> _Task statement_
Reply with one number, the count of lines below that contain the string "Aera".

> _Dataset excerpts_
-*-

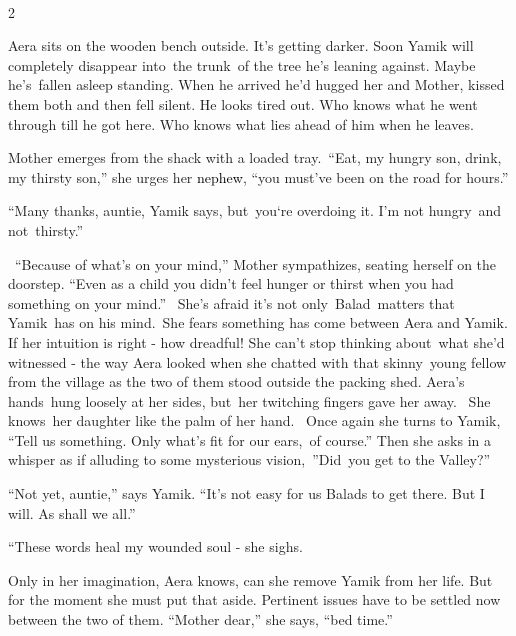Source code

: \documentclass[letterpaper]{article}
\begin{document}
\textcolor[rgb]{0.13333334,0.13333334,0.13333334}{~}

\textcolor[rgb]{0.13333334,0.13333334,0.13333334}{2}

\textcolor[rgb]{0.13333334,0.13333334,0.13333334}{Aera sits on the wooden bench
out}side\textcolor[rgb]{0.13333334,0.13333334,0.13333334}{. }It's getting darker.
Soon\textcolor[rgb]{0.13333334,0.13333334,0.13333334}{ Yamik will completely disappear into~the trunk~of the tree he's
leaning against. Maybe he{}'s\ fallen asleep standing. When he }arrived he{}'d hugged her and Mother, kissed them both
and then fell silent. He looks tired out. Who knows what he went through till he got here. Who knows what lies ahead of
him when he leaves.\ 

Mother emerges from the shack with a loaded tray.\ \textcolor[rgb]{0.13333334,0.13333334,0.13333334}{{}``Eat, my hungry
son, drink, my thirsty son,'' she urges her
}\textcolor{black}{nephew}\textcolor[rgb]{0.13333334,0.13333334,0.13333334}{, ``you must've been on the road for
hours.''}

\textcolor[rgb]{0.13333334,0.13333334,0.13333334}{{}``Many thanks, auntie,{\textquotedbl} Yamik says,
{\textquotedbl}but\ you`re overdoing it. I'm not hungry\ }and
not\ \textcolor[rgb]{0.13333334,0.13333334,0.13333334}{thirsty.''}

\ {}``Because of what's on your mind,'' Mother sympathizes, seating herself on the doorstep. ``Even as a child you
didn't feel hunger or thirst when you had something on your mind.''~ She{}'s afraid it{}'s not only~Balad\ matters that
Yamik\ has on his mind.\ She fears something has come between Aera and Yamik. If her intuition is right - how dreadful!
She can{}'t stop thinking about\ what she{}'d witnessed - the way Aera looked when she chatted with that
skinny\textcolor{red}{\ }young fellow from the village as the two of them stood outside the packing shed. Aera's
hands~hung loosely at her sides, but\ her twitching fingers gave her away.~ She knows~her daughter like the palm of her
hand.~ Once again she turns to Yamik, ``Tell us something. Only what's fit for our ears,\ of course.{}'' Then she asks
in a whisper as if alluding to some mysterious vision,\ {}''Did\textcolor{red}{\ }you get to the Valley?'' 

{}``Not yet, auntie,'' says Yamik. ``It's not easy for us Balads to get there. But I will. As shall we all.'' 

{}``These words heal my wounded soul -{\textquotedbl} she sighs.

Only in her imagination, Aera knows, can she remove Yamik from her life. But for the moment she must put that aside.
Pertinent issues have to be settled now between the two of them. ``Mother dear,'' she says, ``bed time.''~ 
\end{document}
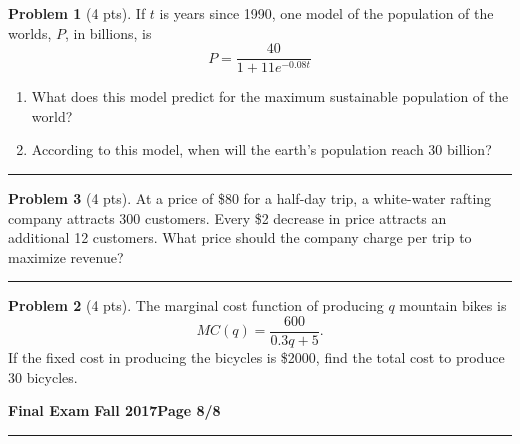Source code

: \documentclass[12pt]{article}
\theoremstyle{definition}
\newtheorem{problem}{Problem}
\begin{document}
\bigskip

\begin{problem}[4 pts]
If $t$ is years since 1990, one model of the population of the worlds, $P$, in billions, is
\begin{equation*} P = \frac{40}{1+11e^{-0.08t}} \end{equation*}
\begin{enumerate}
  \item What does this model predict for the maximum sustainable population of the world?
  \vspace{1cm}
  \item According to this model, when will the earth's population reach 30 billion?
\end{enumerate}

\vspace{1cm}
\end{problem}
\hrule

\begin{problem}[4 pts]
At a price of \$80 for a half-day trip, a white-water rafting company attracts 300 customers.  Every \$2 decrease in price attracts an additional 12 customers.  What price should the company charge per trip to maximize revenue?
\vspace{7cm}
\hrule

\begin{problem}[4 pts]
The marginal cost function of producing $q$ mountain bikes is 
\begin{equation*}
MC(q) = \frac{600}{0.3q+5}.
\end{equation*}
If the fixed cost in producing the bicycles is \$2000, find the total cost to produce 30 bicycles.
\end{problem}

\end{problem}

\newpage

\hfill{\large\bf Final Exam}\hfill{\large\bf
  Fall 2017}\hfill{\large\bf Page 8/8}\hrule
\end{document}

-*-

> _Solved exercise_
5